Setelah Gi dan Harry bertunangan dan Harry harus pergi tur, Tia sudah jarang menghabiskan waktunya dengan Niall. Niall juga harus pergi tur berbulan-bulan, sama seperti Harry. Awalnya, Tia kesal tapi ia tidak punya alasan kuat untuk kesal. Tia bukan siapa-siapa, Tia hanya salah satu teman Niall. Dan sejak tur dimulai, Niall sangat jarang memberinya kabar. Perlahan-lahan Tia terbiasa dengan rasa kesalnya. Tapi setiap memikirkan Niall, dengan cepat kekesalannya datang.

Harusnya Tia sudah berada di flatnya sejak sepuluh menit yang lalu, tapi karena latihannya selesai lebih lama dari yang ia perkirakan, ia masih harus duduk di dalam tube. Kereta bawah tanah itu memang cepat, tapi Tia sudah tidak sabar untuk menjatuhkan tubuhnya ke atas tempat tidur. Gadis berambut gelap itu cukup lelah dengan jadwalnya akhir-akhir ini.

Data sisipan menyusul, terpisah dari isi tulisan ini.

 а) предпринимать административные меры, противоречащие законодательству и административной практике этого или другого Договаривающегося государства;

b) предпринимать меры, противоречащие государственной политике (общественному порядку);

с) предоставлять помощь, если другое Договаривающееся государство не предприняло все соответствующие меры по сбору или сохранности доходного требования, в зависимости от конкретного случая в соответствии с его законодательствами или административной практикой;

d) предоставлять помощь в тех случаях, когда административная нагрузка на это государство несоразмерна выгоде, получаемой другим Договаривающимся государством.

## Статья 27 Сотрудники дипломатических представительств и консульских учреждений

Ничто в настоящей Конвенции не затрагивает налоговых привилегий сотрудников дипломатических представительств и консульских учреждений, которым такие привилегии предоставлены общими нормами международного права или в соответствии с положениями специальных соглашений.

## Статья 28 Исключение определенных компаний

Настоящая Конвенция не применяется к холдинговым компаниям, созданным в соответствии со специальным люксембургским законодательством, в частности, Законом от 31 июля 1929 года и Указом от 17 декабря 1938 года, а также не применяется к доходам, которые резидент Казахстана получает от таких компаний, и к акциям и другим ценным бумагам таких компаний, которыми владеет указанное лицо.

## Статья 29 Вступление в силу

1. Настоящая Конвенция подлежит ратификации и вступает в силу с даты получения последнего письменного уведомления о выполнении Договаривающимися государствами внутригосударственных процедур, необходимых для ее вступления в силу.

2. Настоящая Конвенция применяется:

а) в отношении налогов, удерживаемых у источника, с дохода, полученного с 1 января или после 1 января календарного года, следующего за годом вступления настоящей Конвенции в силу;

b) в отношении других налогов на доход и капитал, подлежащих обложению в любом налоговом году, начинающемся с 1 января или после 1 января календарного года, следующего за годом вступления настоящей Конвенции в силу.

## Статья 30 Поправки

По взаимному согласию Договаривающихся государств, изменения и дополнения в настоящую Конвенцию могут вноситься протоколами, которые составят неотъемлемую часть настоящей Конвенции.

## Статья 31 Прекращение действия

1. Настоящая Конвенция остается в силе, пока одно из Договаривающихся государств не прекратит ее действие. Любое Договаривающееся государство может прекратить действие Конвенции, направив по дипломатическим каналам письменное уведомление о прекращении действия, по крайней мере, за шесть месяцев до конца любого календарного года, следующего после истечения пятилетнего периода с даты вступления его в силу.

Beberapa menit setelah Tia menggerutu dalam hati, keretanya berhenti. Tia menengok ke jendela dan ia menghembuskan napas lega. Keretanya berhenti di tempat tujuannya dan ia segera turun. Suara gemuruh terdengar tepat saat Tia menginjakkan kakinya di stasiun itu. Kedengarannya di luar sedang hujan sehingga ia berjalan dengan cepat ke arah tangga untuk mencari tahu.

Benar saja, tangga yang paling atas sudah basah. Tia menggerutu lagi, merutuki nasibnya hari ini. Sudah terkena omelan dari pelatihnya, ia harus basah-basahan untuk sampai ke rumah. Kemudian gadis itu mencari payung lipatnya di dalam tas dengan tergesa-gesa.

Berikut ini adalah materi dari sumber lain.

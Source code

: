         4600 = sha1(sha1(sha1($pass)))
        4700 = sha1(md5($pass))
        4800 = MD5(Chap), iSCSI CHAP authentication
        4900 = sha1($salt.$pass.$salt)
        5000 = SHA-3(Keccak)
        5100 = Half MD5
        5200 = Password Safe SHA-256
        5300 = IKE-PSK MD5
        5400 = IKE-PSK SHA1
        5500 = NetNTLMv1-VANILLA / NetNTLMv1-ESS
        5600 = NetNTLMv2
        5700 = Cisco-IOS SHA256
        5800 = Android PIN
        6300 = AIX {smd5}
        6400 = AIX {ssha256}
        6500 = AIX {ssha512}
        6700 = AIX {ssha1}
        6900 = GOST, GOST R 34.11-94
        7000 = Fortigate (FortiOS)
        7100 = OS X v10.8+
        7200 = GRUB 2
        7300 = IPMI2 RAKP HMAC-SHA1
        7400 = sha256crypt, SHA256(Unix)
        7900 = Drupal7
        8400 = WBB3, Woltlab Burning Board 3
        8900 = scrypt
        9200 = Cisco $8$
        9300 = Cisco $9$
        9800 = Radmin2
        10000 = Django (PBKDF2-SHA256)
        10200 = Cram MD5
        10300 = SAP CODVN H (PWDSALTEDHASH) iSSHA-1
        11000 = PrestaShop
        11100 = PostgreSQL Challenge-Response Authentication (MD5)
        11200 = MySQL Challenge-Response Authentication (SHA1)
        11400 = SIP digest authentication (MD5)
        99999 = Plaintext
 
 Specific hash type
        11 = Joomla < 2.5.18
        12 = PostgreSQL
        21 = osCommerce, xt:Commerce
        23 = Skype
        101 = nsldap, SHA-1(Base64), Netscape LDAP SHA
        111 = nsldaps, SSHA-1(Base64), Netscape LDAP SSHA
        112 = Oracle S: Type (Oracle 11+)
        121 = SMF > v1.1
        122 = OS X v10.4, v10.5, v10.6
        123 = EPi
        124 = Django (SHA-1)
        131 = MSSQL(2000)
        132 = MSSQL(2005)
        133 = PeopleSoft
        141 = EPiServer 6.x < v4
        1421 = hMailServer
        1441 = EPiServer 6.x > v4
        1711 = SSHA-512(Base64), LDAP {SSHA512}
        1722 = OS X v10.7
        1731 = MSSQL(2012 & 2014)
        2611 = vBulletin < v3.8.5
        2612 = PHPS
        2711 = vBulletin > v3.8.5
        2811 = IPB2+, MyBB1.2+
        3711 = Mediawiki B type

"Sial." kata Tia kesal. Hari ini ia tidak membawa payung sama sekali, ia meninggalkan payungnya di flatnya. Ia baru ingat kalau kemarin ia memakainya saat ingin pergi mencari makan.

Tia pun bingung. Haruskah ia menerjang hujan dan pulang dengan keadaan basah kuyup atau menunggu hujan yang kelihatannya akan berhenti beberapa jam lagi dan menunda rencana tidurnya jadi lebih lama lagi? Sambil berpikir, matanya menerawang jauh ke jalanan yang basah dan sepi. Hanya segelintir orang yang memutuskan untuk melawan derasnya hujan saat itu, tentunya dengan payung. Satu hal yang benar-benar dibutuhkan Tia sekarang.

"Kau butuh payung?"

Suara itu familiar dan itu membuat Tia reflek menoleh ke si pemilik suara.

"Niall?"

Niall berdiri di samping Tia, tersenyum lebar sambil mengulurkan tangannya yang memegang sebuah payung. "Kau butuh payung atau tidak?"

Tia masih syok. Tidak menyangka ia akan bertemu dengan pria itu. Di waktu seperti ini dan di sebuah stasiun kereta bawah tanah. Pria itu terlihat sedikit berbeda dengan topi macam detektif yang ia kenakan, sisanya ia sama seperti Niall yang terakhir kali dilihat Tia.